Das Ganze nur grob, wenn Du bessere Angaben machst kann man dazu mehr schreiben.


----------



## DiWi (6 Juni 2012)

Hallo Safety,
vielen Dank für die schnelle Antwort.

Ich gebe erstmals zu meinem kleineres Problem 1 weitere Informationen.
Mit dem sicherheitsgerichtetem Blockdiagramm habe ich angefangen und damit mit der ersten SF.
Dieser war versehen mit 2 Türsicherheitsschalter & Auswertung der Fa. Jokab (jetzt ABB) PLr = e, 
Der zweite SF ist ein Lichtgitter & Auswertung der Fa. Sick PLr = e
Der dritte SF 2 Not-Aus- Taster (EATON) & Auswertung Fa. Pilz PLr = e
da ich eine Kontaktvervielfältigung benötige werden jeweils die beiden Kontakte der beiden Auswertegeräte in den Sicherheitskreis des PNOZ der Fa. Pilz eingebunden, da das Kontaktvervielfältigungsrelais von Fa, Pilz ist.
Das Sicherheitsventil ist die Typenreihe VOFA der Fa. Festo.
Ist der "Output" das Kontaktvervielfältigungsrelais (oder läuft dies als "Logik") oder das Sicherheitsventil ist insofern interessant, dass Sistema mich hier auf PLr = d reduziert. Sofern ich eine Verknüpfung lösche bin ich bei PLr = e.
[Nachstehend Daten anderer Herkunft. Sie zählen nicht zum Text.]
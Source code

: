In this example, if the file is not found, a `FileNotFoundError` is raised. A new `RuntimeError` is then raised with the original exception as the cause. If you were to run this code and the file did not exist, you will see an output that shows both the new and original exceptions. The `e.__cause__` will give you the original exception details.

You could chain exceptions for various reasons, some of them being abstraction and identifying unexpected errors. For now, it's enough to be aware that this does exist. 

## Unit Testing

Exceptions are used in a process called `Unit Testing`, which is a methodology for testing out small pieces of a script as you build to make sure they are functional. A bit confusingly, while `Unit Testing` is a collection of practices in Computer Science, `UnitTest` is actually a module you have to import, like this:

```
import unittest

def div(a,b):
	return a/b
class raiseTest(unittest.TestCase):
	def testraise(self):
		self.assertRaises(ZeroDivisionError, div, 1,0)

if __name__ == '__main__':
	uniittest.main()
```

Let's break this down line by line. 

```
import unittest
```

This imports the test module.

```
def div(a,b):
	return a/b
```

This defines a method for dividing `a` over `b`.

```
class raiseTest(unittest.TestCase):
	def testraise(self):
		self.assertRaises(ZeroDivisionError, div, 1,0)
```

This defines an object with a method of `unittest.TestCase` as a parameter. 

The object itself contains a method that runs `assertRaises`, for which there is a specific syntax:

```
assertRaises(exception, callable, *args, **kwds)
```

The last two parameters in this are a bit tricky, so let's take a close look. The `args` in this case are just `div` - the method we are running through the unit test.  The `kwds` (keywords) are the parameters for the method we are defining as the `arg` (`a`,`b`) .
Für mein, für mich wichtigeres Problem, werde ich separat schreiben.

Nochmals vielen Dank

Viele Grüße
DiWi


----------



## Safety (6 Juni 2012)

Hallo,
schöne Konstellation hat ja jeder was von.
Also Du hast in einer SF nur immer einen Eden ein Vital eine Vervielfältigung dann kommt der Aktor.
Warum gehst Du mit den Kontakten vom Vital nochmal über das Not-Halt Relais verstehe ich nicht, geh doch direkt auf die Aktoren dann ist das NH-Relais nicht in dieser SF.
Beim dem Vofa musst du einen B10d bekommen haben und das sind keine Druckschalter sondern Induktive Initiatoren. Diese müssen bei jedem ein und ausschalten auf Plausibilität geprüft werden. Wird aber schwer mit einer Standard SPS, warum habet Ihr da keine kleine Sicherheits-SPS eingesetzt?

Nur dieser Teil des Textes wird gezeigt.